**What is being asked:** Consider the listing below. Extract exactly the lines from the line containing "### 2. Create" to the line containing "Create a MySQL database named land_db.", both included.

-------------------------

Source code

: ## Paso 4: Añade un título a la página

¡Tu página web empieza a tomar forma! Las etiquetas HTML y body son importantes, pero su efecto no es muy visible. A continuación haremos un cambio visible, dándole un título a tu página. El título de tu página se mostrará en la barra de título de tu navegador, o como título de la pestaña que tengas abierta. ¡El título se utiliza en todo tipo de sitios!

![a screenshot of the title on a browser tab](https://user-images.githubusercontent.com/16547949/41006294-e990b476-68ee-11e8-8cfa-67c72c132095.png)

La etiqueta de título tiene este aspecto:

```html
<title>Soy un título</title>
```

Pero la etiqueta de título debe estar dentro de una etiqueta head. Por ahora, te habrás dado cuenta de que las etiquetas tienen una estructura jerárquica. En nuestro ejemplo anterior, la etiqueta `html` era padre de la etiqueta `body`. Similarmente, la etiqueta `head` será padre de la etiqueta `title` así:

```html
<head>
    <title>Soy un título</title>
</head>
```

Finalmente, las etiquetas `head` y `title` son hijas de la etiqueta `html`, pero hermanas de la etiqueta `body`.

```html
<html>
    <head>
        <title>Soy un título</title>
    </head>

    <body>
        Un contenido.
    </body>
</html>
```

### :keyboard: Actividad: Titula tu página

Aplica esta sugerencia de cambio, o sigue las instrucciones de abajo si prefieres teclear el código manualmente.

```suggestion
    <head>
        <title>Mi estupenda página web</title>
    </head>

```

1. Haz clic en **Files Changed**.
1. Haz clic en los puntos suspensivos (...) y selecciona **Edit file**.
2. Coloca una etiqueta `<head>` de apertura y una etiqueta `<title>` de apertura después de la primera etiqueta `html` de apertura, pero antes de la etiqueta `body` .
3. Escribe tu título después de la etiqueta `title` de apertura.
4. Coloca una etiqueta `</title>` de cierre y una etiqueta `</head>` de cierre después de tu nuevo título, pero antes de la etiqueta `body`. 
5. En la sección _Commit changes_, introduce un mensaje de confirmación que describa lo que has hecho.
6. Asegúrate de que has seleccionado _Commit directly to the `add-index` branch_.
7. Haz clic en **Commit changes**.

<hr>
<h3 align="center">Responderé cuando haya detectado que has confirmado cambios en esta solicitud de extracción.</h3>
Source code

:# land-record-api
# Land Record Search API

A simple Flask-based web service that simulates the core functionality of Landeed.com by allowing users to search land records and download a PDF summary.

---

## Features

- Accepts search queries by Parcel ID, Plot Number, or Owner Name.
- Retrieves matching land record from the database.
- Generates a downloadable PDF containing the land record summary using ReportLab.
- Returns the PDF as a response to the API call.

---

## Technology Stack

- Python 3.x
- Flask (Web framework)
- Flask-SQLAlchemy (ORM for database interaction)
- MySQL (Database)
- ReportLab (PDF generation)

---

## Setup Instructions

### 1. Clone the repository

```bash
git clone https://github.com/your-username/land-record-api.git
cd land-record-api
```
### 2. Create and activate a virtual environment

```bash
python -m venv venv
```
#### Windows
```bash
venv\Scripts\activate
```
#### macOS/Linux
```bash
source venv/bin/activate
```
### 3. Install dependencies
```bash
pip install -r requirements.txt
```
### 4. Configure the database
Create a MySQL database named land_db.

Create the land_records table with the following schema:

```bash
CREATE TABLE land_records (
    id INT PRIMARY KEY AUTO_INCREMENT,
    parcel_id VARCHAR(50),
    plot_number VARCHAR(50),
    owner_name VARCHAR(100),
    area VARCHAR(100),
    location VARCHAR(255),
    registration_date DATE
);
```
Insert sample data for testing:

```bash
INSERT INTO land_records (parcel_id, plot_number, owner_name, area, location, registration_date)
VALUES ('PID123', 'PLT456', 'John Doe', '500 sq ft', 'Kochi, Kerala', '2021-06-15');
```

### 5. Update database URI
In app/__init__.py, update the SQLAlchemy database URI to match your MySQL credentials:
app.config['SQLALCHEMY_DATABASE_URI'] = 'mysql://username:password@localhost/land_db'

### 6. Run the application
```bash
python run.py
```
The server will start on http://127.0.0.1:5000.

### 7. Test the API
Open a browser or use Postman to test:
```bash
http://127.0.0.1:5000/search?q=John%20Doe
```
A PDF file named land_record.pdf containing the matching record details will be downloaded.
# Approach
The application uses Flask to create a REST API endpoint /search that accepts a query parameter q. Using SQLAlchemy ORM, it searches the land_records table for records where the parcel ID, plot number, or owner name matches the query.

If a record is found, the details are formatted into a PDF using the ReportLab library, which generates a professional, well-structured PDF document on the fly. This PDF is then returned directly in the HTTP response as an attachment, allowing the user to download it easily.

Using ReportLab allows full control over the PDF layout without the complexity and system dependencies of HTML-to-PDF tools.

-------------------------

**Exercise answer:**
### 2. Create and activate a virtual environment

```bash
python -m venv venv
```
#### Windows
```bash
venv\Scripts\activate
```
#### macOS/Linux
```bash
source venv/bin/activate
```
### 3. Install dependencies
```bash
pip install -r requirements.txt
```
### 4. Configure the database
Create a MySQL database named land_db.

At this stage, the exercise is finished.